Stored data
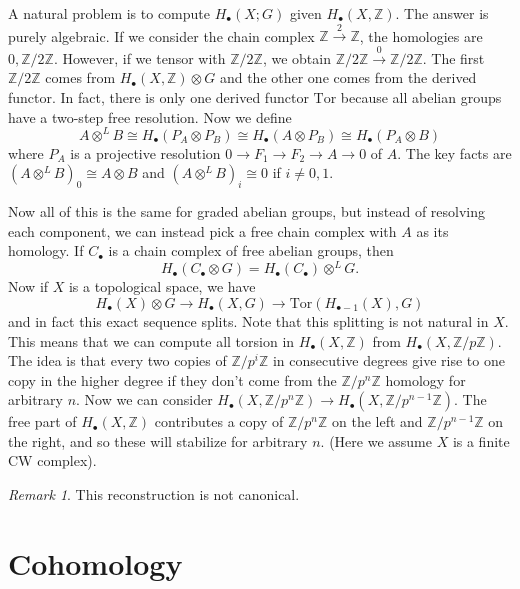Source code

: \documentclass[leqno, openany]{memoir}
\theoremstyle{definition}
\theoremstyle{remark}
\newtheorem{rmk}[thm]{Remark}
\theoremstyle{plain}
\theoremstyle{definition}
\theoremstyle{remark}
\newcommand{\Z}{\mathbb{Z}}
\newcommand{\mr}[1]{\mathrm{#1}}
\begin{document}
A natural problem is to compute $H_{\bullet}(X;G)$ given $H_{\bullet}(X,\Z)$. The answer is purely algebraic. If we consider the chain complex $\Z \xrightarrow{2} \Z$, the homologies are $0, \Z/2\Z$. However, if we tensor with $\Z/2\Z$, we obtain $\Z/2\Z \xrightarrow{0} \Z/2\Z$. The first $\Z/2\Z$ comes from $H_{\bullet}(X, \Z) \otimes G$ and the other one comes from the derived functor. In fact, there is only one derived functor $\mr{Tor}$ because all abelian groups have a two-step free resolution. Now we define
\[ A \otimes^L B \cong H_{\bullet}(P_A \otimes P_B) \cong H_{\bullet}(A \otimes P_B) \cong H_{\bullet}(P_A \otimes B) \]
where $P_A$ is a projective resolution $0 \to F_1 \to F_2 \to A \to 0$ of $A$. The key facts are $(A \otimes^L B)_0 \cong A \otimes B$ and $(A \otimes^L B)_i \cong 0$ if $i \neq 0,1$.

Now all of this is the same for graded abelian groups, but instead of resolving each component, we can instead pick a free chain complex with $A$ as its homology. If $C_{\bullet}$ is a chain complex of free abelian groups, then 
\[ H_{\bullet}(C_{\bullet} \otimes G) = H_{\bullet}(C_{\bullet}) \otimes^L G. \] 
Now if $X$ is a topological space, we have
\[ H_{\bullet}(X) \otimes G \to H_{\bullet}(X, G) \to \mr{Tor}(H_{\bullet - 1}(X), G) \]
and in fact this exact sequence splits. Note that this splitting is not natural in $X$. This means that we can compute all torsion in $H_{\bullet}(X, \Z)$ from $H_{\bullet}(X, \Z/p\Z)$. The idea is that every two copies of $\Z/p^i\Z$ in consecutive degrees give rise to one copy in the higher degree if they don't come from the $\Z/p^n\Z$ homology for arbitrary $n$. Now we can consider $H_{\bullet}(X, \Z/p^n\Z) \to H_{\bullet}(X, \Z/p^{n-1}\Z)$. The free part of $H_{\bullet}(X, \Z)$ contributes a copy of $\Z/p^n\Z$ on the left and $\Z/p^{n-1}\Z$ on the right, and so these will stabilize for arbitrary $n$. (Here we assume $X$ is a finite CW complex). 

\begin{rmk}
    This reconstruction is not canonical.
\end{rmk}

\chapter{Cohomology}%
\label{cha:cohomology}
\end{document}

### Task directions
Your copy must repeat the data word for word and show none of its images.

### Reply to the task
Source code

: \documentclass[leqno, openany]{memoir}
\theoremstyle{definition}
\theoremstyle{remark}
\newtheorem{rmk}[thm]{Remark}
\theoremstyle{plain}
\theoremstyle{definition}
\theoremstyle{remark}
\newcommand{\Z}{\mathbb{Z}}
\newcommand{\mr}[1]{\mathrm{#1}}
\begin{document}
A natural problem is to compute $H_{\bullet}(X;G)$ given $H_{\bullet}(X,\Z)$. The answer is purely algebraic. If we consider the chain complex $\Z \xrightarrow{2} \Z$, the homologies are $0, \Z/2\Z$. However, if we tensor with $\Z/2\Z$, we obtain $\Z/2\Z \xrightarrow{0} \Z/2\Z$. The first $\Z/2\Z$ comes from $H_{\bullet}(X, \Z) \otimes G$ and the other one comes from the derived functor. In fact, there is only one derived functor $\mr{Tor}$ because all abelian groups have a two-step free resolution. Now we define
\[ A \otimes^L B \cong H_{\bullet}(P_A \otimes P_B) \cong H_{\bullet}(A \otimes P_B) \cong H_{\bullet}(P_A \otimes B) \]
where $P_A$ is a projective resolution $0 \to F_1 \to F_2 \to A \to 0$ of $A$. The key facts are $(A \otimes^L B)_0 \cong A \otimes B$ and $(A \otimes^L B)_i \cong 0$ if $i \neq 0,1$.

Now all of this is the same for graded abelian groups, but instead of resolving each component, we can instead pick a free chain complex with $A$ as its homology. If $C_{\bullet}$ is a chain complex of free abelian groups, then 
\[ H_{\bullet}(C_{\bullet} \otimes G) = H_{\bullet}(C_{\bullet}) \otimes^L G. \] 
Now if $X$ is a topological space, we have
\[ H_{\bullet}(X) \otimes G \to H_{\bullet}(X, G) \to \mr{Tor}(H_{\bullet - 1}(X), G) \]
and in fact this exact sequence splits. Note that this splitting is not natural in $X$. This means that we can compute all torsion in $H_{\bullet}(X, \Z)$ from $H_{\bullet}(X, \Z/p\Z)$. The idea is that every two copies of $\Z/p^i\Z$ in consecutive degrees give rise to one copy in the higher degree if they don't come from the $\Z/p^n\Z$ homology for arbitrary $n$. Now we can consider $H_{\bullet}(X, \Z/p^n\Z) \to H_{\bullet}(X, \Z/p^{n-1}\Z)$. The free part of $H_{\bullet}(X, \Z)$ contributes a copy of $\Z/p^n\Z$ on the left and $\Z/p^{n-1}\Z$ on the right, and so these will stabilize for arbitrary $n$. (Here we assume $X$ is a finite CW complex). 

\begin{rmk}
    This reconstruction is not canonical.
\end{rmk}

\chapter{Cohomology}%
\label{cha:cohomology}
\end{document}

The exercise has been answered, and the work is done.